# Word Search 1



## David H (Nov 6, 2013)

Find 10 household items/appliances.










*Good Luck*


----------



## Northerner (Nov 6, 2013)

Clock


----------



## LeeLee (Nov 6, 2013)

Mixer
Lamp
Microwave


----------



## Redkite (Nov 6, 2013)

Television
Jug
Stereo
Computer


----------



## David H (Nov 6, 2013)

Northerner said:


> Clock



I'll give it to you if you kept going you'd have noticed it was *Clockradio*

Well Done


----------



## David H (Nov 6, 2013)

LeeLee said:


> Mixer
> Lamp
> Microwave



Well Spotted LeeLee.


----------



## David H (Nov 6, 2013)

Redkite said:


> Television
> Jug
> Stereo
> Computer



Well Done Redkite, *Jug was not one of the ten* it was just accidental.


----------



## David H (Nov 6, 2013)

Three more to get.

Clues:

*Personal Music* Think Apple

*Sup a Drink* Cuppa

*Rid of Hair*


----------



## Redkite (Nov 6, 2013)

Razor (diagonally upwards)


----------



## David H (Nov 6, 2013)

Redkite said:


> Razor (diagonally upwards)



Well Done Redkite.


----------



## AlisonM (Nov 6, 2013)

Found iPod. Starting column 9, row 5. And Tea, row 7, column 10


----------



## David H (Nov 6, 2013)

AlisonM said:


> Found iPod.
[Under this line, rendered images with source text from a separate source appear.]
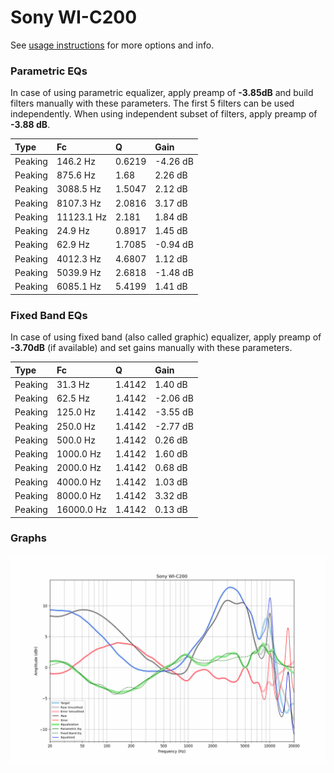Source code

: # Sony WI-C200
See [usage instructions](https://github.com/jaakkopasanen/AutoEq#usage) for more options and info.

### Parametric EQs
In case of using parametric equalizer, apply preamp of **-3.85dB** and build filters manually
with these parameters. The first 5 filters can be used independently.
When using independent subset of filters, apply preamp of **-3.88 dB**.

| Type    | Fc         |      Q | Gain     |
|:--------|:-----------|:-------|:---------|
| Peaking | 146.2 Hz   | 0.6219 | -4.26 dB |
| Peaking | 875.6 Hz   | 1.68   | 2.26 dB  |
| Peaking | 3088.5 Hz  | 1.5047 | 2.12 dB  |
| Peaking | 8107.3 Hz  | 2.0816 | 3.17 dB  |
| Peaking | 11123.1 Hz | 2.181  | 1.84 dB  |
| Peaking | 24.9 Hz    | 0.8917 | 1.45 dB  |
| Peaking | 62.9 Hz    | 1.7085 | -0.94 dB |
| Peaking | 4012.3 Hz  | 4.6807 | 1.12 dB  |
| Peaking | 5039.9 Hz  | 2.6818 | -1.48 dB |
| Peaking | 6085.1 Hz  | 5.4199 | 1.41 dB  |

### Fixed Band EQs
In case of using fixed band (also called graphic) equalizer, apply preamp of **-3.70dB**
(if available) and set gains manually with these parameters.

| Type    | Fc         |      Q | Gain     |
|:--------|:-----------|:-------|:---------|
| Peaking | 31.3 Hz    | 1.4142 | 1.40 dB  |
| Peaking | 62.5 Hz    | 1.4142 | -2.06 dB |
| Peaking | 125.0 Hz   | 1.4142 | -3.55 dB |
| Peaking | 250.0 Hz   | 1.4142 | -2.77 dB |
| Peaking | 500.0 Hz   | 1.4142 | 0.26 dB  |
| Peaking | 1000.0 Hz  | 1.4142 | 1.60 dB  |
| Peaking | 2000.0 Hz  | 1.4142 | 0.68 dB  |
| Peaking | 4000.0 Hz  | 1.4142 | 1.03 dB  |
| Peaking | 8000.0 Hz  | 1.4142 | 3.32 dB  |
| Peaking | 16000.0 Hz | 1.4142 | 0.13 dB  |

### Graphs
![](./Sony%20WI-C200.png)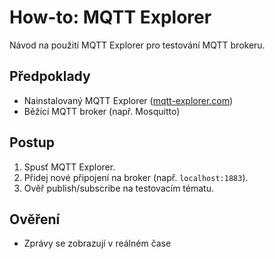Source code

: # How-to: MQTT Explorer

Návod na použití MQTT Explorer pro testování MQTT brokeru.

## Předpoklady
- Nainstalovaný MQTT Explorer ([mqtt-explorer.com](https://mqtt-explorer.com/))
- Běžící MQTT broker (např. Mosquitto)

## Postup
1. Spusť MQTT Explorer.
2. Přidej nové připojení na broker (např. `localhost:1883`).
3. Ověř publish/subscribe na testovacím tématu.

## Ověření
- Zprávy se zobrazují v reálném čase
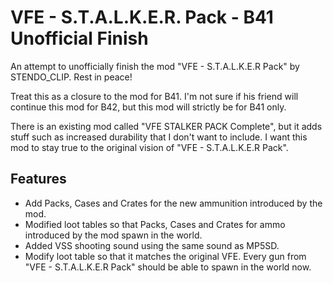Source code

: # VFE - S.T.A.L.K.E.R. Pack - B41 Unofficial Finish

An attempt to unofficially finish the mod "VFE - S.T.A.L.K.E.R Pack" by STENDO_CLIP. Rest in peace!

Treat this as a closure to the mod for B41. I'm not sure if his friend will continue this mod for B42, but this mod will strictly be for B41 only.

There is an existing mod called "VFE STALKER PACK Complete", but it adds stuff such as increased durability that I don't want to include. I want this mod to stay true to the original vision of "VFE - S.T.A.L.K.E.R Pack".

## Features

- Add Packs, Cases and Crates for the new ammunition introduced by the mod.
- Modified loot tables so that Packs, Cases and Crates for ammo introduced by the mod spawn in the world.
- Added VSS shooting sound using the same sound as MP5SD.
- Modify loot table so that it matches the original VFE. Every gun from "VFE - S.T.A.L.K.E.R Pack" should be able to spawn in the world now.
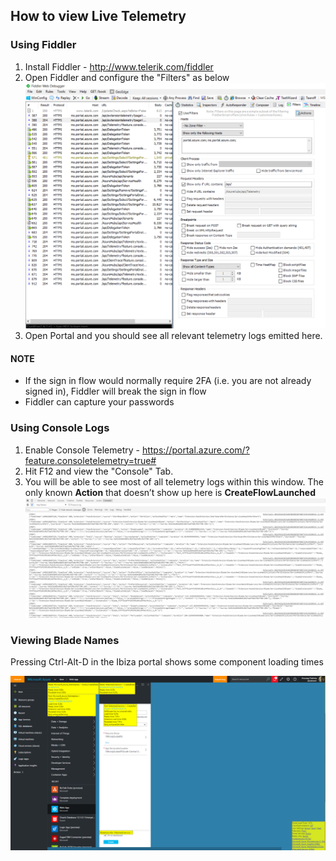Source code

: 
## How to view Live Telemetry

### Using Fiddler

1. Install Fiddler - http://www.telerik.com/fiddler
1. Open Fiddler and configure the "Filters" as below
      ![Fiddler](../media/portalfx-telemetry/fiddler.png)
1. Open Portal and you should see all relevant telemetry logs emitted here.

#### NOTE
  -  If the sign in flow would normally require 2FA (i.e. you are not already signed in), Fiddler will break the sign in flow
  -  Fiddler can capture your passwords

### Using Console Logs
	
1. Enable Console Telemetry - https://portal.azure.com/?feature.consoletelemetry=true# 
1. Hit F12 and view the "Console" Tab.
1. You will be able to see most of all telemetry logs within this window. The only known **Action** that doesn’t show up here is **CreateFlowLaunched**
    ![Fiddler](../media/portalfx-telemetry/consoleLogs.png)

### Viewing Blade Names

Pressing Ctrl-Alt-D in the Ibiza portal shows some component loading times

![Fiddler](../media/portalfx-telemetry/bladeNames.png)
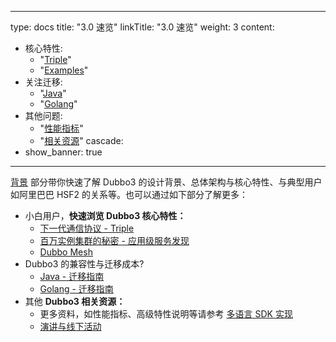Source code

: 
---
type: docs
title: "3.0 速览"
linkTitle: "3.0 速览"
weight: 3
content:
  - 核心特性:
    - "[Triple]()"
    - "[Examples]()"
  - 关注迁移:
    - "[Java](../java-sdk/)"
    - "[Golang](../golang-sdk/upgrades-and-compatibility/)"
  - 其他问题:
    - "[性能指标](../java-sdk/)"
    - "[相关资源](../golang-sdk/upgrades-and-compatibility/)"
cascade:
  - show_banner: true
---

[背景](background) 部分带你快速了解 Dubbo3 的设计背景、总体架构与核心特性、与典型用户如阿里巴巴 HSF2 的关系等。也可以通过如下部分了解更多：
* 小白用户，**快速浏览 Dubbo3 核心特性：**
    * [下一代通信协议 - Triple](triple)
    * [百万实例集群的秘密 - 应用级服务发现](service-discovery)
    * [Dubbo Mesh](mesh)
* Dubbo3 的兼容性与迁移成本?
    * [Java - 迁移指南](/zh/docs3/java-sdk/java-sdk/upgrades-and-compatibility)
    * [Golang - 迁移指南](../../golang-sdk/)
* 其他 **Dubbo3 相关资源：**
    * 更多资料，如性能指标、高级特性说明等请参考 [多语言 SDK 实现](../mannual/)
    * [演讲与线下活动]()
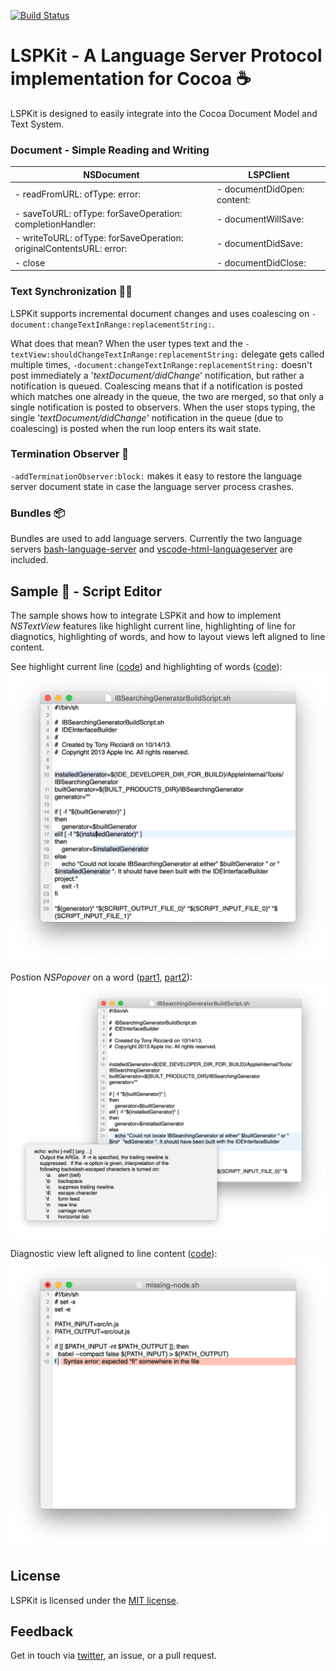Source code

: [![Build Status](https://travis-ci.org/catlan/LSPKit.svg?branch=master)](https://travis-ci.org/catlan/LSPKit)

# LSPKit - A Language Server Protocol implementation for Cocoa ☕️

LSPKit is designed to easily integrate into the Cocoa Document Model and Text System. 

### Document - Simple Reading and Writing

| NSDocument | LSPClient |
|------|--------|
|- readFromURL: ofType: error: | - documentDidOpen: content: |
|- saveToURL: ofType: forSaveOperation: completionHandler: | - documentWillSave: |
|- writeToURL: ofType: forSaveOperation: originalContentsURL: error: | - documentDidSave: |
|- close | - documentDidClose: |

### Text Synchronization 👯‍♀️

LSPKit supports incremental document changes and uses coalescing on `-document:changeTextInRange:replacementString:`.

What does that mean? When the user types text and the `-textView:shouldChangeTextInRange:replacementString:` delegate gets called multiple times, `-document:changeTextInRange:replacementString:` doesn't post immediately a '*textDocument/didChange*' notification, but rather a notification is queued. Coalescing means that if a notification is posted which matches one already in the queue, the two are merged, so that only a single notification is posted to observers. When the user stops typing, the single '*textDocument/didChange*' notification in the queue (due to coalescing) is posted when the run loop enters its wait state.

### Termination Observer 🧨

`-addTerminationObserver:block:` makes it easy to restore the language server document state in case the language server process crashes.

### Bundles 📦

Bundles are used to add language servers. Currently the two language servers [bash-language-server](https://github.com/mads-hartmann/bash-language-server) and [vscode-html-languageserver](https://github.com/Microsoft/vscode/tree/master/extensions/html-language-features/server) are included.

## Sample 🧪 - Script Editor 

The sample shows how to integrate LSPKit and how to implement *NSTextView* features like highlight current line, highlighting of line for diagnotics, highlighting of words, and how to layout views left aligned to line content.

See highlight current line ([code](https://github.com/catlan/LSPKit/blob/ddd01868dcccc21be581f3afc6c0478f753fc77d/Sample/Script%20Editor/Classes/Document.m#L286-L296)) and highlighting of words ([code](https://github.com/catlan/LSPKit/blob/ddd01868dcccc21be581f3afc6c0478f753fc77d/Sample/Script%20Editor/Classes/Document.m#L298-L306)):
<img src="https://raw.githubusercontent.com/catlan/LSPKit/master/Sample/Screenshots/Screenshot%201@2x.png" width="592" />

Postion *NSPopover* on a word ([part1](https://github.com/catlan/LSPKit/blob/ddd01868dcccc21be581f3afc6c0478f753fc77d/Sample/Script%20Editor/Classes/Document.m#L215-L222), [part2](https://github.com/catlan/LSPKit/blob/ddd01868dcccc21be581f3afc6c0478f753fc77d/Sample/Script%20Editor/Classes/Document.m#L660-L664)): 
<img src="https://raw.githubusercontent.com/catlan/LSPKit/master/Sample/Screenshots/Screenshot%202@2x.png" width="741" />

Diagnostic view left aligned to line content ([code](https://github.com/catlan/LSPKit/blob/ddd01868dcccc21be581f3afc6c0478f753fc77d/Sample/Script%20Editor/Classes/Document.m#L389-L413)):
<img src="https://raw.githubusercontent.com/catlan/LSPKit/master/Sample/Screenshots/Screenshot%203@2x.png" width="592" />

## License

LSPKit is licensed under the [MIT license](https://github.com/catlan/LSPKit/blob/master/LICENSE.txt). 

## Feedback 

Get in touch via [twitter](https://twitter.com/catlan), an issue, or a pull request.
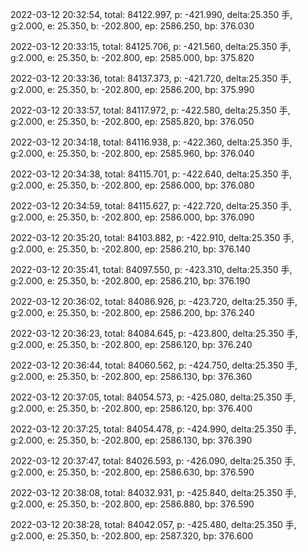 2022-03-12 20:32:54, total: 84122.997, p: -421.990, delta:25.350 手, g:2.000, e: 25.350, b: -202.800, ep: 2586.250, bp: 376.030

2022-03-12 20:33:15, total: 84125.706, p: -421.560, delta:25.350 手, g:2.000, e: 25.350, b: -202.800, ep: 2585.000, bp: 375.820

2022-03-12 20:33:36, total: 84137.373, p: -421.720, delta:25.350 手, g:2.000, e: 25.350, b: -202.800, ep: 2586.200, bp: 375.990

2022-03-12 20:33:57, total: 84117.972, p: -422.580, delta:25.350 手, g:2.000, e: 25.350, b: -202.800, ep: 2585.820, bp: 376.050

2022-03-12 20:34:18, total: 84116.938, p: -422.360, delta:25.350 手, g:2.000, e: 25.350, b: -202.800, ep: 2585.960, bp: 376.040

2022-03-12 20:34:38, total: 84115.701, p: -422.640, delta:25.350 手, g:2.000, e: 25.350, b: -202.800, ep: 2586.000, bp: 376.080

2022-03-12 20:34:59, total: 84115.627, p: -422.720, delta:25.350 手, g:2.000, e: 25.350, b: -202.800, ep: 2586.000, bp: 376.090

2022-03-12 20:35:20, total: 84103.882, p: -422.910, delta:25.350 手, g:2.000, e: 25.350, b: -202.800, ep: 2586.210, bp: 376.140

2022-03-12 20:35:41, total: 84097.550, p: -423.310, delta:25.350 手, g:2.000, e: 25.350, b: -202.800, ep: 2586.210, bp: 376.190

2022-03-12 20:36:02, total: 84086.926, p: -423.720, delta:25.350 手, g:2.000, e: 25.350, b: -202.800, ep: 2586.200, bp: 376.240

2022-03-12 20:36:23, total: 84084.645, p: -423.800, delta:25.350 手, g:2.000, e: 25.350, b: -202.800, ep: 2586.120, bp: 376.240

2022-03-12 20:36:44, total: 84060.562, p: -424.750, delta:25.350 手, g:2.000, e: 25.350, b: -202.800, ep: 2586.130, bp: 376.360

2022-03-12 20:37:05, total: 84054.573, p: -425.080, delta:25.350 手, g:2.000, e: 25.350, b: -202.800, ep: 2586.120, bp: 376.400

2022-03-12 20:37:25, total: 84054.478, p: -424.990, delta:25.350 手, g:2.000, e: 25.350, b: -202.800, ep: 2586.130, bp: 376.390

2022-03-12 20:37:47, total: 84026.593, p: -426.090, delta:25.350 手, g:2.000, e: 25.350, b: -202.800, ep: 2586.630, bp: 376.590

2022-03-12 20:38:08, total: 84032.931, p: -425.840, delta:25.350 手, g:2.000, e: 25.350, b: -202.800, ep: 2586.880, bp: 376.590

2022-03-12 20:38:28, total: 84042.057, p: -425.480, delta:25.350 手, g:2.000, e: 25.350, b: -202.800, ep: 2587.320, bp: 376.600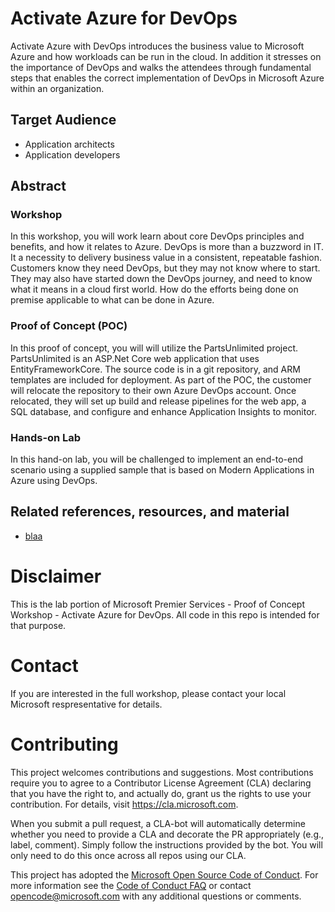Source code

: # Activate Azure for DevOps
Activate Azure with DevOps introduces the business value to Microsoft Azure and how workloads can be run in the cloud. In addition it stresses on the importance of DevOps and walks the attendees through fundamental steps that enables the correct implementation of DevOps in Microsoft Azure within an organization.

## Target Audience

- Application architects
- Application developers

## Abstract

### Workshop

In this workshop, you will work learn about core DevOps principles and benefits, and how it relates to Azure. DevOps is more than a buzzword in IT. It a necessity to delivery business value in a consistent, repeatable fashion. Customers know they need DevOps, but they may not know where to start. They may also have started down the DevOps journey, and need to know what it means in a cloud first world. How do the efforts being done on premise applicable to what can be done in Azure.

### Proof of Concept (POC)

In this proof of concept, you will will utilize the PartsUnlimited project. PartsUnlimited is an ASP.Net Core web application that uses EntityFrameworkCore. The source code is in a git repository, and ARM templates are included for deployment. As part of the POC, the customer will relocate the repository to their own Azure DevOps account. Once relocated, they will set up build and release pipelines for the web app, a SQL database, and configure and enhance Application Insights to monitor.

### Hands-on Lab

In this hand-on lab, you will be challenged to implement an end-to-end scenario using a supplied sample that is based on Modern Applications in Azure using DevOps.  

## Related references, resources, and material

- [blaa](blaa)

# Disclaimer

This is the lab portion of Microsoft Premier Services - Proof of Concept Workshop - Activate Azure for DevOps. All code in this repo is intended for that purpose.

# Contact 

If you are interested in the full workshop, please contact your local Microsoft respresentative for details.

# Contributing

This project welcomes contributions and suggestions.  Most contributions require you to agree to a
Contributor License Agreement (CLA) declaring that you have the right to, and actually do, grant us
the rights to use your contribution. For details, visit https://cla.microsoft.com.

When you submit a pull request, a CLA-bot will automatically determine whether you need to provide
a CLA and decorate the PR appropriately (e.g., label, comment). Simply follow the instructions
provided by the bot. You will only need to do this once across all repos using our CLA.

This project has adopted the [Microsoft Open Source Code of Conduct](https://opensource.microsoft.com/codeofconduct/).
For more information see the [Code of Conduct FAQ](https://opensource.microsoft.com/codeofconduct/faq/) or
contact [opencode@microsoft.com](mailto:opencode@microsoft.com) with any additional questions or comments.
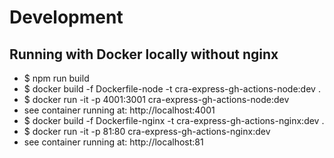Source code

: # Development

## Running with Docker locally without nginx

- $ npm run build
- $ docker build -f Dockerfile-node -t cra-express-gh-actions-node:dev . 
- $ docker run -it -p 4001:3001 cra-express-gh-actions-node:dev
- see container running at: http://localhost:4001
- $ docker build -f Dockerfile-nginx -t cra-express-gh-actions-nginx:dev .
- $ docker run -it -p 81:80 cra-express-gh-actions-nginx:dev
- see container running at: http://localhost:81
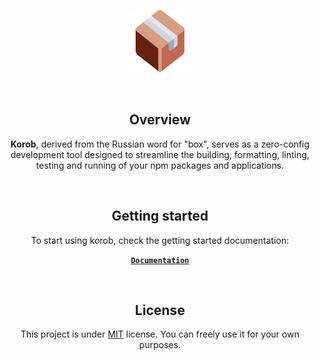 <p align="center">
  <img alt="korob" src="public/korob.svg" width="100" />
</p>
<br>
<div align="center">
  <strong>
    <h2 align="center">Overview</h2>
  </strong>
  <p align="center">
    <strong>Korob</strong>, derived from the Russian word for "box", serves as a zero-config development tool designed to streamline the building, formatting, linting, testing and running of your npm packages and applications.
  </p>
</div>
<br>
<div align="center">
  <strong>
    <h2 align="center">Getting started</h2>
  </strong>
  <p align="center">
    To start using korob, check the getting started documentation:
  </p>
  <p align="center">
    <strong>
      <code>&nbsp;<a href="https://korob.domin.pro/">Documentation</a>&nbsp;</code>
    </strong>
  </p>
</div>
<br>
<div align="center">
  <strong>
    <h2 align="center">License</h2>
  </strong>
  <p align="center">
    This project is under <a href="https://choosealicense.com/licenses/mit/">MIT</a> license. You can freely use it for your own purposes.
  </p>
</div>
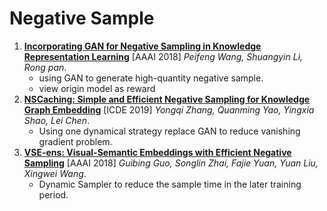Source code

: # Negative Sample

1. [**Incorporating GAN for Negative Sampling in Knowledge Representation Learning**](https://github.com/iofu728/PaperRead/blob/master/paper/ML/NegativeSample/IncorporatingGANforNegativeSamplinginKnowledgeRepresentationLearning.pdf) [AAAI 2018] _Peifeng Wang, Shuangyin Li, Rong pan_.
   - using GAN to generate high-quantity negative sample.
   - view origin model as reward
2. [**NSCaching: Simple and Efficient Negative Sampling for Knowledge Graph Embedding**](https://github.com/iofu728/PaperRead/blob/master/paper/ML/NegativeSample/NSCaching.pdf) [ICDE 2019] _Yongqi Zhang, Quanming Yao, Yingxia Shao, Lei Chen_.
   - Using one dynamical strategy replace GAN to reduce vanishing gradient problem.
3. [**VSE-ens: Visual-Semantic Embeddings with Efficient Negative Sampling**](https://github.com/iofu728/PaperRead/blob/master/paper/ML/NegativeSample/VSE-ens.pdf) [AAAI 2018] _Guibing Guo, Songlin Zhai, Fajie Yuan, Yuan Liu, Xingwei Wang_.
   - Dynamic Sampler to reduce the sample time in the later training period.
Starting column 9, row 5. And Tea, row 7, column 10



Ipod is correct Alison but tea is not, sup a drink, and cuppa are clues, you're looking for an appliance.


----------



## LeeLee (Nov 6, 2013)

Found it - Kettle!


----------



## David H (Nov 6, 2013)

LeeLee said:


> Found it - Kettle!



Well Done LeeLee


----------